__ACTION ITEM__: Before doing anything else, copy the entries below exactly.

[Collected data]
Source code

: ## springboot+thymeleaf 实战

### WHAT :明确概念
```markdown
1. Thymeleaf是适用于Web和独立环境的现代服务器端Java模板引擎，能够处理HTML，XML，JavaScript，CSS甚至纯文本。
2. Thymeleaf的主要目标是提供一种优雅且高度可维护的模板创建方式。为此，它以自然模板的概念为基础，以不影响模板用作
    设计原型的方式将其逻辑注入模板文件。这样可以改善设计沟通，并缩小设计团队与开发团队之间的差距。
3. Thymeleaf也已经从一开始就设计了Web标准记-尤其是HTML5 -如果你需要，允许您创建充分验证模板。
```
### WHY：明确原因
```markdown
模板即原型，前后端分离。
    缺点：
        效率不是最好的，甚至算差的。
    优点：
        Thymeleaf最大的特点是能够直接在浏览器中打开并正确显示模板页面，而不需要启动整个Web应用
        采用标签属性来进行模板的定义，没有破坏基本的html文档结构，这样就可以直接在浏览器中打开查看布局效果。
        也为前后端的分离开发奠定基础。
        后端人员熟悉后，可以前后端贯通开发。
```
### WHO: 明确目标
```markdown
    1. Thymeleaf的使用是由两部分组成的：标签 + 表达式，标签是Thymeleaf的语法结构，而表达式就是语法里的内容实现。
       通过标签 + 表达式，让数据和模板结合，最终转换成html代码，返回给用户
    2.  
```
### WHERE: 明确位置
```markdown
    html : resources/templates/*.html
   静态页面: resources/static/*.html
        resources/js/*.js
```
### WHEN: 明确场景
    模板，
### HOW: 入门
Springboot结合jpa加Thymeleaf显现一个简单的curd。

__ANSWER BELOW__:
Source code

: ## springboot+thymeleaf 实战

### WHAT :明确概念
```markdown
1. Thymeleaf是适用于Web和独立环境的现代服务器端Java模板引擎，能够处理HTML，XML，JavaScript，CSS甚至纯文本。
2. Thymeleaf的主要目标是提供一种优雅且高度可维护的模板创建方式。为此，它以自然模板的概念为基础，以不影响模板用作
    设计原型的方式将其逻辑注入模板文件。这样可以改善设计沟通，并缩小设计团队与开发团队之间的差距。
3. Thymeleaf也已经从一开始就设计了Web标准记-尤其是HTML5 -如果你需要，允许您创建充分验证模板。
```
### WHY：明确原因
```markdown
模板即原型，前后端分离。
    缺点：
        效率不是最好的，甚至算差的。
    优点：
        Thymeleaf最大的特点是能够直接在浏览器中打开并正确显示模板页面，而不需要启动整个Web应用
        采用标签属性来进行模板的定义，没有破坏基本的html文档结构，这样就可以直接在浏览器中打开查看布局效果。
        也为前后端的分离开发奠定基础。
        后端人员熟悉后，可以前后端贯通开发。
```
### WHO: 明确目标
```markdown
    1. Thymeleaf的使用是由两部分组成的：标签 + 表达式，标签是Thymeleaf的语法结构，而表达式就是语法里的内容实现。
       通过标签 + 表达式，让数据和模板结合，最终转换成html代码，返回给用户
    2.  
```
### WHERE: 明确位置
```markdown
    html : resources/templates/*.html
   静态页面: resources/static/*.html
        resources/js/*.js
```
### WHEN: 明确场景
    模板，
### HOW: 入门
Springboot结合jpa加Thymeleaf显现一个简单的curd。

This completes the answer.